Show each line of the records below where the word "Supply" occurs.

Given records: Begin

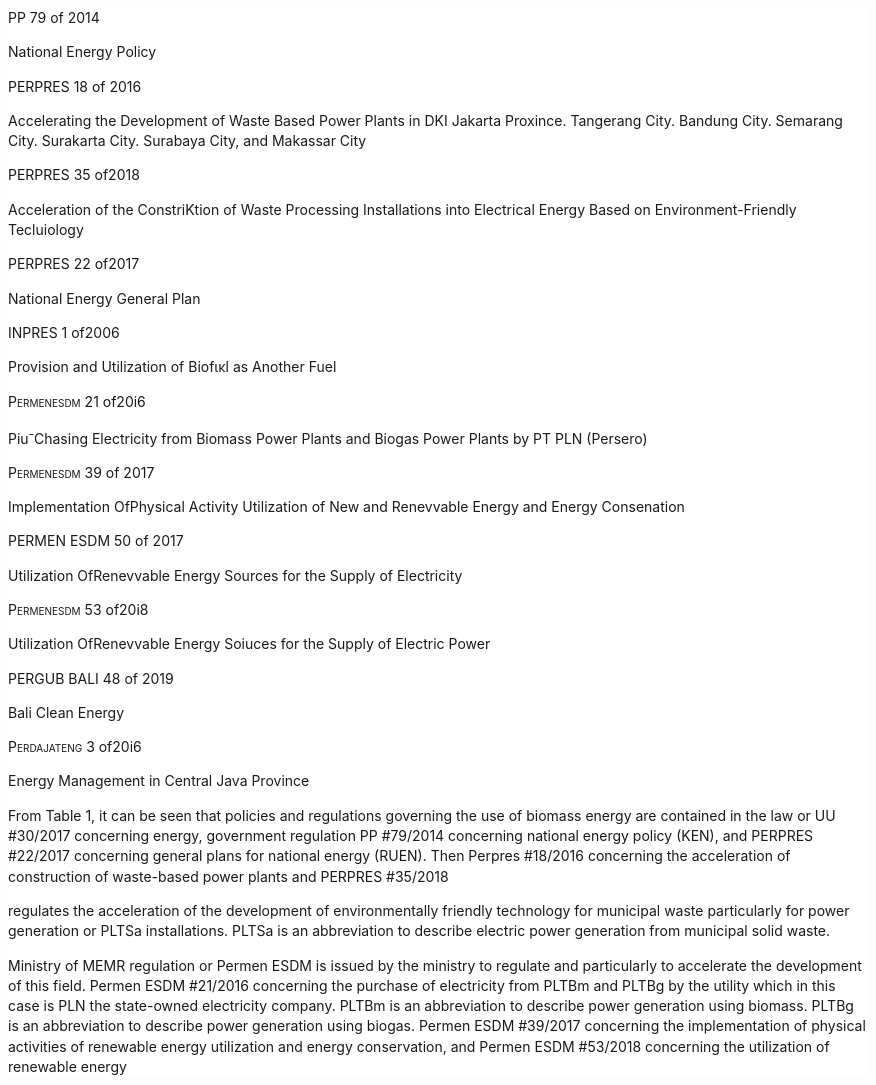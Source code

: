 <p><span class="font3">PP 79 of 2014</span></p></td><td style="vertical-align:top;">
<p><span class="font3">National Energy Policy</span></p></td></tr>
<tr><td style="vertical-align:middle;">
<p><span class="font3">PERPRES 18 of 2016</span></p></td><td style="vertical-align:bottom;">
<p><span class="font3">Accelerating the Development of Waste Based Power Plants in DKI Jakarta Proxince. Tangerang City. Bandung City. Semarang City. Surakarta City. Surabaya City, and Makassar City</span></p></td></tr>
<tr><td style="vertical-align:middle;">
<p><span class="font3">PERPRES 35 of2018</span></p></td><td style="vertical-align:bottom;">
<p><span class="font3">Acceleration of the ConstriKtion of Waste Processing Installations into Electrical Energy Based on Environment-Friendly Tecluiology</span></p></td></tr>
<tr><td style="vertical-align:middle;">
<p><span class="font3">PERPRES 22 of2017</span></p></td><td style="vertical-align:middle;">
<p><span class="font3">National Energy General Plan</span></p></td></tr>
<tr><td style="vertical-align:middle;">
<p><span class="font3">INPRES 1 of2006</span></p></td><td style="vertical-align:top;">
<p><span class="font3">Provision and Utilization of Biofικl as Another Fuel</span></p></td></tr>
<tr><td style="vertical-align:middle;">
<p><span class="font4" style="font-variant:small-caps;">Permenesdm</span><span class="font3"> 21 of20i6</span></p></td><td style="vertical-align:bottom;">
<p><span class="font3">Piu<sup>-</sup>Chasing Electricity from Biomass Power Plants and Biogas Power Plants by PT PLN (Persero)</span></p></td></tr>
<tr><td style="vertical-align:middle;">
<p><span class="font4" style="font-variant:small-caps;">Permenesdm</span><span class="font3"> 39 of 2017</span></p></td><td style="vertical-align:top;">
<p><span class="font3">Implementation OfPhysical Activity Utilization of New and Renevvable Energy and Energy Consenation</span></p></td></tr>
<tr><td style="vertical-align:middle;">
<p><span class="font3">PERMEN ESDM 50 of 2017</span></p></td><td style="vertical-align:bottom;">
<p><span class="font3">Utilization OfRenevvable Energy Sources for the Supply of Electricity</span></p></td></tr>
<tr><td style="vertical-align:middle;">
<p><span class="font4" style="font-variant:small-caps;">Permenesdm</span><span class="font3"> 53 of20i8</span></p></td><td style="vertical-align:top;">
<p><span class="font3">Utilization OfRenevvable Energy Soiuces for the Supply of Electric Power</span></p></td></tr>
<tr><td style="vertical-align:middle;">
<p><span class="font3">PERGUB BALI 48 of 2019</span></p></td><td style="vertical-align:middle;">
<p><span class="font3">Bali Clean Energy</span></p></td></tr>
<tr><td style="vertical-align:middle;">
<p><span class="font4" style="font-variant:small-caps;">Perdajateng</span><span class="font3"> 3 of20i6</span></p></td><td style="vertical-align:top;">
<p><span class="font3">Energy Management in Central Java Province</span></p></td></tr>
</table>
<p><span class="font4">From Table 1, it can be seen that policies and regulations governing the use of biomass energy are contained in the law or UU #30/2017 concerning energy, government regulation PP #79/2014 concerning national energy policy (KEN), and PERPRES #22/2017 concerning general plans for national energy (RUEN). Then Perpres #18/2016 concerning the acceleration of construction of waste-based power plants and PERPRES #35/2018</span></p>
<p><span class="font4">regulates the acceleration of the development of environmentally friendly technology for municipal waste particularly for power generation or PLTSa installations. PLTSa is an abbreviation to describe electric power generation from municipal solid waste.</span></p>
<p><span class="font4">Ministry of MEMR regulation or Permen ESDM is issued by the ministry to regulate and particularly to accelerate the development of this field. Permen ESDM #21/2016 concerning the purchase of electricity from PLTBm and PLTBg by the utility which in this case is PLN the state-owned electricity company. PLTBm is an abbreviation to describe power generation using biomass. PLTBg is an abbreviation to describe power generation using biogas. Permen ESDM #39/2017 concerning the implementation of physical activities of renewable energy utilization and energy conservation, and Permen ESDM #53/2018 concerning the utilization of renewable energy</span></p>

Given records: End

▶ **Reply**
<p><span class="font3">Utilization OfRenevvable Energy Sources for the Supply of Electricity</span></p></td></tr>
<p><span class="font3">Utilization OfRenevvable Energy Soiuces for the Supply of Electric Power</span></p></td></tr>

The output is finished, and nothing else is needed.